For such an extensive and involved subject, which includes so many different technologies, hardware devices and protocols, the definition of networking is actually quite simple. A network is simply a collection of computers or other hardware devices that are connected together, either physically or logically, using special hardware and software, to allow them to exchange information and cooperate. Networking is the term that describes the processes involved in designing, implementing, upgrading, managing and otherwise working with networks and network technologies.

Key Concept: A network is a set of hardware devices connected together, either physically or logically to allow them to exchange information.


Networks are used for an incredible array of different purposes. In fact, the definitions above are so simple for the specific reason that networks can be used so broadly, and can allow such a wide variety of tasks to be accomplished. While most people learning about networking focus on the interconnection of PCs and other “true” computers, you use various types of networks every day. Each time you pick up a phone, use a credit card at a store, get cash from an ATM machine, or even plug in an electrical appliance, you are using some type of network.

In fact, the definition can even be expanded beyond the world of technology altogether: I'm sure you've heard the term “networking” used to describe the process of finding an employer or employee by talking to friends and associates. In this case too, the idea is that independent units are connected together to share information and cooperate.
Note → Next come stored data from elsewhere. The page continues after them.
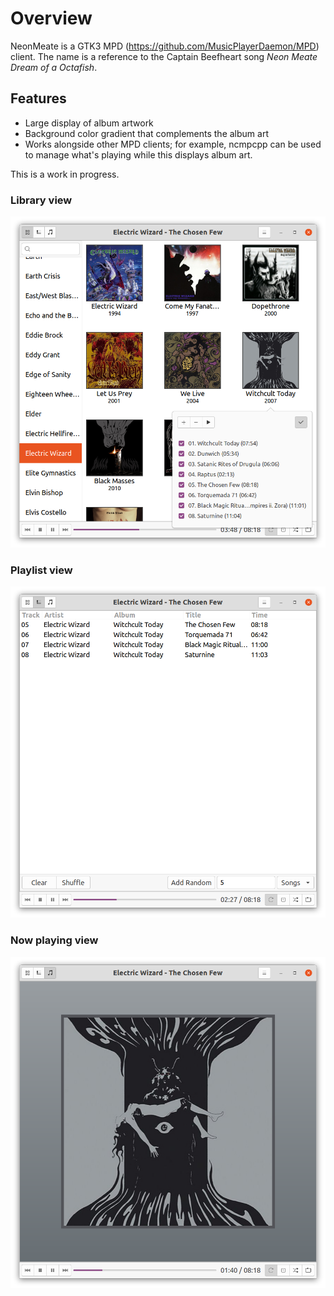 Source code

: # Overview #
NeonMeate is a GTK3 MPD (https://github.com/MusicPlayerDaemon/MPD) client. The name is a reference
to the Captain Beefheart song _Neon Meate Dream of a Octafish_.


## Features ##
 * Large display of album artwork
 * Background color gradient that complements the album art
 * Works alongside other MPD clients; for example, ncmpcpp can be used to manage what's playing while this displays album art.

This is a work in progress. 

### Library view
![Screenshot](https://github.com/jnj/NeonMeate/blob/master/artists.png)

### Playlist view
![Screenshot](https://github.com/jnj/NeonMeate/blob/master/playlist.png)

### Now playing view
![Screenshot](https://github.com/jnj/NeonMeate/blob/master/playing.png)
The widespread networking of personal computers is a relatively new phenomenon. For the first decade or so of their existence, PCs were very much “islands unto themselves”, and were rarely connected together. In the early 1990s, PC networking began to grow in popularity as businesses realized the advantages that networking could provide. By the late 1990s, networking in homes with two or more PCs started to really take off as well.
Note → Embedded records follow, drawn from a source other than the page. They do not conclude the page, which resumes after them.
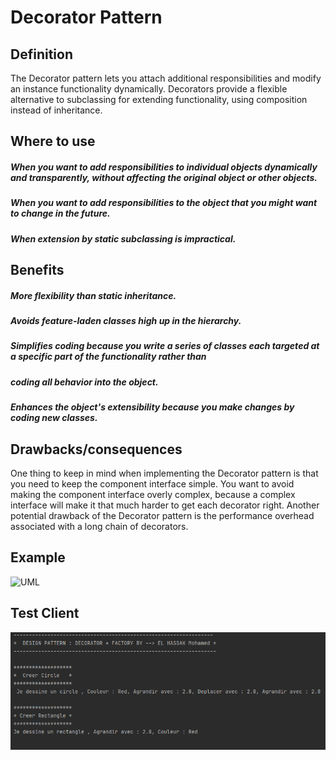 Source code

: # Decorator Pattern

## Definition
The Decorator pattern lets you attach additional responsibilities and modify
an instance functionality dynamically. Decorators provide a flexible
alternative to subclassing for extending functionality, using composition
instead of inheritance.

## Where to use
##### When you want to add responsibilities to individual objects dynamically and transparently, without affecting the original object or other objects.
##### When you want to add responsibilities to the object that you might want to change in the future.
##### When extension by static subclassing is impractical.

## Benefits
##### More flexibility than static inheritance.
##### Avoids feature-laden classes high up in the hierarchy.
##### Simplifies coding because you write a series of classes each targeted at a specific part of the functionality rather than
##### coding all behavior into the object.
##### Enhances the object's extensibility because you make changes by coding new classes.

## Drawbacks/consequences
One thing to keep in mind when implementing the Decorator pattern is that
you need to keep the component interface simple. You want to avoid making
the component interface overly complex, because a complex interface will
make it that much harder to get each decorator right.
Another potential drawback of the Decorator pattern is the performance
overhead associated with a long chain of decorators.

## Example
![UML](../../images/decorator2.png)

## Test Client
![UML](../../../images/decorator2_test.png)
This interconnection of small devices represents, in a way, a return to the “good old days” of mainframe computers. Before computers were small and personal, they were large and centralized machines that were shared by many users operating remote terminals. While having all of the computer power in one place had many disadvantages, one benefit was that all users were connected because they shared the central computer.

Individualized PCs took away that advantage, in favor of the benefits of independence. Networking attempts to move computing into the middle ground, providing PC users with the best of both worlds: the independence and flexibility of personal computers, and the connectivity and resource sharing of mainframes. in fact, networking is today considered so vital that it’s hard to conceive of an organization with two or more computers that would not want to connect them together!